Saved entries
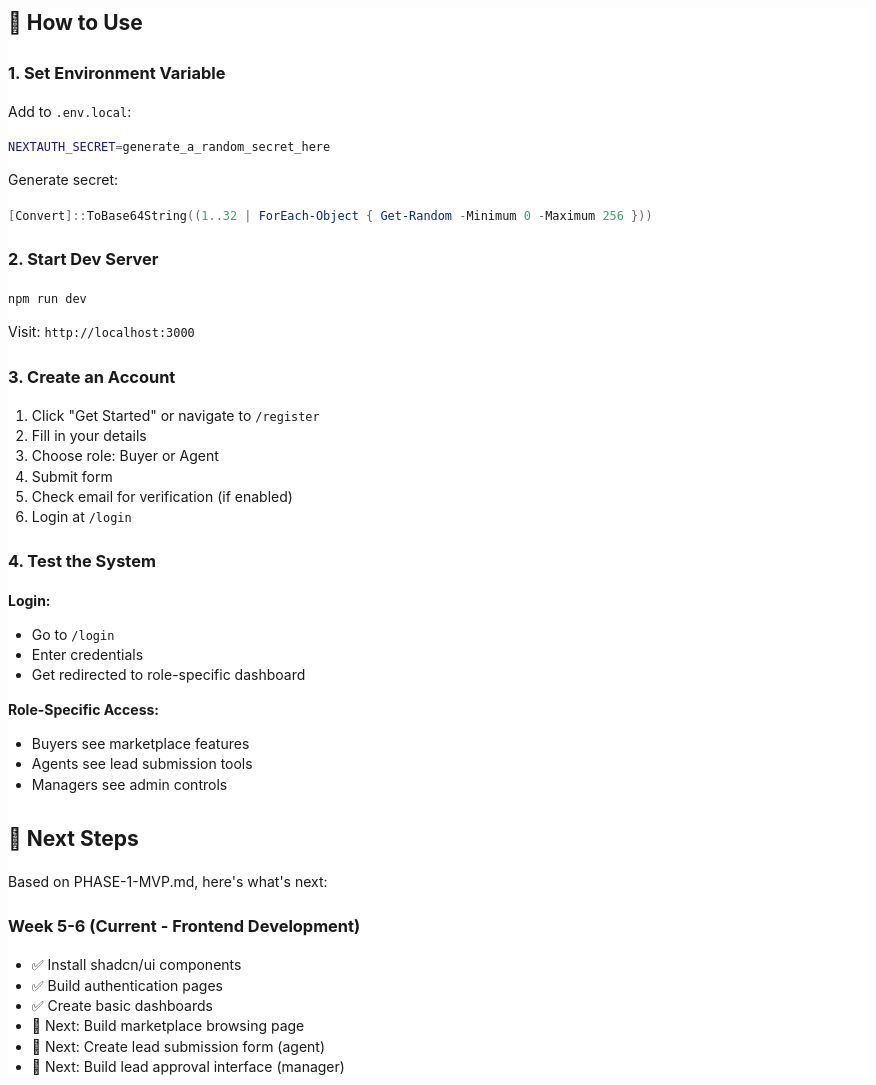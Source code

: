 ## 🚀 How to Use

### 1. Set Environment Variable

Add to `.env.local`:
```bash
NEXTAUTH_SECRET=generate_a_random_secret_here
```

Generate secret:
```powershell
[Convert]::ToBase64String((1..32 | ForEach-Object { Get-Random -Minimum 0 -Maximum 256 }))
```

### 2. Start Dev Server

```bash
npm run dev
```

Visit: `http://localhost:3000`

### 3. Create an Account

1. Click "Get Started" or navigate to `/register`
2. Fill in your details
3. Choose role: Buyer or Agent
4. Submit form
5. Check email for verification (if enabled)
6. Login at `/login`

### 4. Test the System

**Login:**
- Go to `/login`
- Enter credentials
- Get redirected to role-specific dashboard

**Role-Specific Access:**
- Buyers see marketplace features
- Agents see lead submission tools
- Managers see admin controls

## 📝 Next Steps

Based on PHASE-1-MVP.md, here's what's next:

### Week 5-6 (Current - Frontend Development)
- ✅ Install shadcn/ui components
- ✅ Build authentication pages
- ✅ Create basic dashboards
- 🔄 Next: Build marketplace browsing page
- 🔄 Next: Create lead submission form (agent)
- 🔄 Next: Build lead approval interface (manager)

## EXERCISE AIM
Every line from the line containing "### 1. Set Environment Variable" through the line containing "- Managers see admin controls" in the records above must be retyped exactly. Leave out the rest.

## ANSWER SECTION
### 1. Set Environment Variable

Add to `.env.local`:
```bash
NEXTAUTH_SECRET=generate_a_random_secret_here
```

Generate secret:
```powershell
[Convert]::ToBase64String((1..32 | ForEach-Object { Get-Random -Minimum 0 -Maximum 256 }))
```

### 2. Start Dev Server

```bash
npm run dev
```

Visit: `http://localhost:3000`

### 3. Create an Account

1. Click "Get Started" or navigate to `/register`
2. Fill in your details
3. Choose role: Buyer or Agent
4. Submit form
5. Check email for verification (if enabled)
6. Login at `/login`

### 4. Test the System

**Login:**
- Go to `/login`
- Enter credentials
- Get redirected to role-specific dashboard

**Role-Specific Access:**
- Buyers see marketplace features
- Agents see lead submission tools
- Managers see admin controls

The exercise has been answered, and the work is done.